Gods old and dark
Page 26
A thunderclap in his head shook him just a little—just enough to wedge a familiar voice to the front of his overwhelmed mind. "…wall, Pete. You have to build a wall. When you feel it, you can't let yourself feel it all. See a wall around you—thin, because the pain is your immortality. You have to have the pain. But you can fill the wall with insulation. Like cotton batting, or pillows. Something that breathes, but that will keep the noise down…"
The voice faded out in a red wash of horror—the slaughter of innocents by a despot, somewhere. He had to stop it. He had to save them.
The thunderclap again. "…because I can't do this for you…make the fucking wall or you're going to be an immortal vegetable…or this is going to take you and you'll lose your grip on immortality and die. Right here, right now."
Die. Yes. Dying sounded good.
But no. He had to protect Lauren.
He fought to hang on to an inch of space in his own mind, and he wrapped a wall around that inch. Pete pictured cotton, loose the way he'd pull it from the boll, saw himself shoving handfuls of raw cotton with the seeds and all into the rifts in that tiny wall where the horror poured in. At first it was like trying to hold back the ocean with a cotton swab. But he discovered that he didn't have to concentrate on one rent at a time; he could stand in the center of the storm that assaulted him and make himself the eye of his own counter-storm. He created a blizzard of white that poured out from him in all directions, raging against the horrors that were to become a part of him, and slowly the onslaught slowed, and the roar of the world's anguish dulled and faded, and he expanded the space he occupied until he could hear what was going on around him again, and think his own thoughts again.
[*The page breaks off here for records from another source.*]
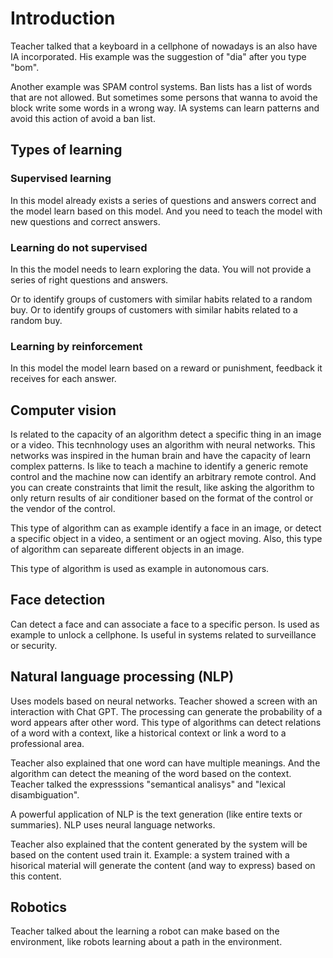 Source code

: # Introduction

Teacher talked that a keyboard in a cellphone of nowadays is an also have IA incorporated. His example was the suggestion of "dia" after you type "bom".

Another example was SPAM control systems. Ban lists has a list of words that are not allowed. But sometimes some persons that wanna to avoid the block write some words in a wrong way. IA systems can learn patterns and avoid this action of avoid a ban list.


## Types of learning


### Supervised learning

In this model already exists a series of questions and answers correct and the model learn based on this model. And you need to teach the model with new questions and correct answers.


### Learning do not supervised

In this the model needs to learn exploring the data. You will not provide a series of right questions and answers.

 Or to identify groups of customers with similar habits related to a random buy. Or to identify groups of customers with similar habits related to a random buy.


### Learning by reinforcement

In this model the model learn based on a reward or punishment, feedback it receives for each answer.


## Computer vision

Is related to the capacity of an algorithm detect a specific thing in an image or a video. This tecnhnology uses an algorithm with neural networks. This networks was inspired in the human brain and have the capacity of learn complex patterns. Is like to teach a machine to identify a generic remote control and the machine now can identify an arbitrary remote control. And you can create constraints that limit the result, like asking the algorithm to only return results of air conditioner based on the format of the control or the vendor of the control.

This type of algorithm can as example identify a face in an image, or detect a specific object in a video, a sentiment or an ogject moving. Also, this type of algorithm can separeate different objects in an image.

This type of algorithm is used as example in autonomous cars.


## Face detection

Can detect a face and can associate a face to a specific person. Is used as example to unlock a cellphone. Is useful in systems related to surveillance or security.


## Natural language processing (NLP)

Uses models based on neural networks. Teacher showed a screen with an interaction with Chat GPT. The processing can generate the probability of a word appears after other word. This type of algorithms can detect relations of a word with a context, like a historical context or link a word to a professional area.

Teacher also explained that one word can have multiple meanings. And the algorithm can detect the meaning of the word based on the context. Teacher talked the expresssions "semantical analisys" and "lexical disambiguation".

A powerful application of NLP is the text generation (like entire texts or summaries). NLP uses neural language networks.

Teacher also explained that the content generated by the system will be based on the content used train it. Example: a system trained with a hisorical material will generate the content (and way to express) based on this content.


## Robotics

Teacher talked about the learning a robot can make based on the environment, like robots learning about a path in the environment.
The pain, though—the pain still ate at him from the inside out. Men with sharp knives cutting through him like POWs digging their way to freedom, buzzards tearing at his flesh, agony that he could not find the way to mute or remove.
"It's bad, isn't it?" Heyr said.
Pete opened his eyes and sat up slowly. The others were already sitting—they looked like corpses propped up, and Pete could only imagine that he looked as bad or worse. "This is what you feel?" he rasped through gritted teeth.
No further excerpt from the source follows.